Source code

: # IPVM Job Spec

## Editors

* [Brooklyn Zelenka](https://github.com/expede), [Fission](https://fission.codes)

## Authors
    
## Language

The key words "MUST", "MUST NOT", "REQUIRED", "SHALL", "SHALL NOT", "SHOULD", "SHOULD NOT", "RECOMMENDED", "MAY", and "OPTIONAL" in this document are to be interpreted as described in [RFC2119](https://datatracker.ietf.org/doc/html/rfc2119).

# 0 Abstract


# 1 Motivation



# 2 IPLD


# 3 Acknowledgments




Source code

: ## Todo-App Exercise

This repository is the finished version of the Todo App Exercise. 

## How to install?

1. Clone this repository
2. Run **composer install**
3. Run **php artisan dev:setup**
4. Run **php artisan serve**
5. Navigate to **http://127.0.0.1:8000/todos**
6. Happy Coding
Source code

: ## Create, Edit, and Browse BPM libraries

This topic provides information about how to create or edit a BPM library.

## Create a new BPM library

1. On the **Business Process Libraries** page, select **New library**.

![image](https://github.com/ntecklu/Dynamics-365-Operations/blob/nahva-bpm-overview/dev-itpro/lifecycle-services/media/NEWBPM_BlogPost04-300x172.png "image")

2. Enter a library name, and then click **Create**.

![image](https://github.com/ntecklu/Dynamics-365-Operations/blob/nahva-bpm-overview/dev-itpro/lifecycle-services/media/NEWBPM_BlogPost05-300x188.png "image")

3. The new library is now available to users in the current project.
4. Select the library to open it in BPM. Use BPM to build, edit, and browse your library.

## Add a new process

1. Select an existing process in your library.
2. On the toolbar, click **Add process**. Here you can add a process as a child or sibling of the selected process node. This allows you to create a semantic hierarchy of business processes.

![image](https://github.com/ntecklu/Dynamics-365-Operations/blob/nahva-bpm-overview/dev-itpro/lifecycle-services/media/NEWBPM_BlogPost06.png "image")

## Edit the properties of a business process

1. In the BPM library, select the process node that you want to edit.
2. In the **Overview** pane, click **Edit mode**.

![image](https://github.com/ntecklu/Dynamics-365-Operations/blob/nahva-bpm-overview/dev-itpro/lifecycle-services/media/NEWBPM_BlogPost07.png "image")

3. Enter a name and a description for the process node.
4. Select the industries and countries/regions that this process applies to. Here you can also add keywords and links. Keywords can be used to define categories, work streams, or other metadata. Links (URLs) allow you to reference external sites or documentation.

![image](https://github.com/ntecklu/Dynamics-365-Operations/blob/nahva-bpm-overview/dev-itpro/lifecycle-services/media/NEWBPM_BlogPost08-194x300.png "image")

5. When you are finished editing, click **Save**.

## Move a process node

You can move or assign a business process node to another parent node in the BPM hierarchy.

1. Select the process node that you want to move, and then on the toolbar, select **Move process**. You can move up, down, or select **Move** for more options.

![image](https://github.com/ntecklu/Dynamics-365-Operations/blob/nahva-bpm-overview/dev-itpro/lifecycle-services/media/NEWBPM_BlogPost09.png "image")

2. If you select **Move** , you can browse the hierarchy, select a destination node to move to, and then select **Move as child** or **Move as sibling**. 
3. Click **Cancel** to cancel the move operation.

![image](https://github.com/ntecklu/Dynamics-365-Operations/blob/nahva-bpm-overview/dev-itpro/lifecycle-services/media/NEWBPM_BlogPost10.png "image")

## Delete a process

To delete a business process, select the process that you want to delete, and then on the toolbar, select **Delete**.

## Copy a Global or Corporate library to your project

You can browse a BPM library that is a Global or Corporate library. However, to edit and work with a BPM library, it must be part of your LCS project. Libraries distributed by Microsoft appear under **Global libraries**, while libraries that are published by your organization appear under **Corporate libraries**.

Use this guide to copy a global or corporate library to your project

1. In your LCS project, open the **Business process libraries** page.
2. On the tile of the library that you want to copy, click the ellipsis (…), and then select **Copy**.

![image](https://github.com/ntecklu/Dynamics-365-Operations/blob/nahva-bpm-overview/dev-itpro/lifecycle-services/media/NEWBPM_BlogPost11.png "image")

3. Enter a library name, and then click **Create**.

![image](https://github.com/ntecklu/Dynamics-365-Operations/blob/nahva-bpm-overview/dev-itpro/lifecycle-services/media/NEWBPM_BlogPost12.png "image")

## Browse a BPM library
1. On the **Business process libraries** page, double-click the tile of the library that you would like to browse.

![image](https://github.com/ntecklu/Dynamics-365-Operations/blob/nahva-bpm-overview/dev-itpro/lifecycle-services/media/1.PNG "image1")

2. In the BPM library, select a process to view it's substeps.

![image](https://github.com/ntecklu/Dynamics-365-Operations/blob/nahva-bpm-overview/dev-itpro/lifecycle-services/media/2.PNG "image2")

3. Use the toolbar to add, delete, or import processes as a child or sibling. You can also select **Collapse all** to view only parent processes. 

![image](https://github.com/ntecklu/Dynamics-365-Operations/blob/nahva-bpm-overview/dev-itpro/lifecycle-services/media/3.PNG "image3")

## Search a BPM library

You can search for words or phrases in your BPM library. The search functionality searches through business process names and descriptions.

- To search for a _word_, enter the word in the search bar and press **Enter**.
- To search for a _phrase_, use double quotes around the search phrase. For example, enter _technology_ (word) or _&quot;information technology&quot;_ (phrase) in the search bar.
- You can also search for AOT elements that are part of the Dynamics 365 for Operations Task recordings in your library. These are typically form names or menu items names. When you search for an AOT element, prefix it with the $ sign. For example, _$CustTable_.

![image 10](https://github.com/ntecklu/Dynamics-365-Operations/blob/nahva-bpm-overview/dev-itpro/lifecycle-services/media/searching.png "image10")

***

TO DO -> Could you set down, exactly as written, the lines above between the one holding "## Edit the properties of a business process" and the one holding "## Move a process node", inclusive, and nothing more?

TASK SOLUTION ->
## Edit the properties of a business process

1. In the BPM library, select the process node that you want to edit.
2. In the **Overview** pane, click **Edit mode**.

![image](https://github.com/ntecklu/Dynamics-365-Operations/blob/nahva-bpm-overview/dev-itpro/lifecycle-services/media/NEWBPM_BlogPost07.png "image")

3. Enter a name and a description for the process node.
4. Select the industries and countries/regions that this process applies to. Here you can also add keywords and links. Keywords can be used to define categories, work streams, or other metadata. Links (URLs) allow you to reference external sites or documentation.

![image](https://github.com/ntecklu/Dynamics-365-Operations/blob/nahva-bpm-overview/dev-itpro/lifecycle-services/media/NEWBPM_BlogPost08-194x300.png "image")

5. When you are finished editing, click **Save**.

## Move a process node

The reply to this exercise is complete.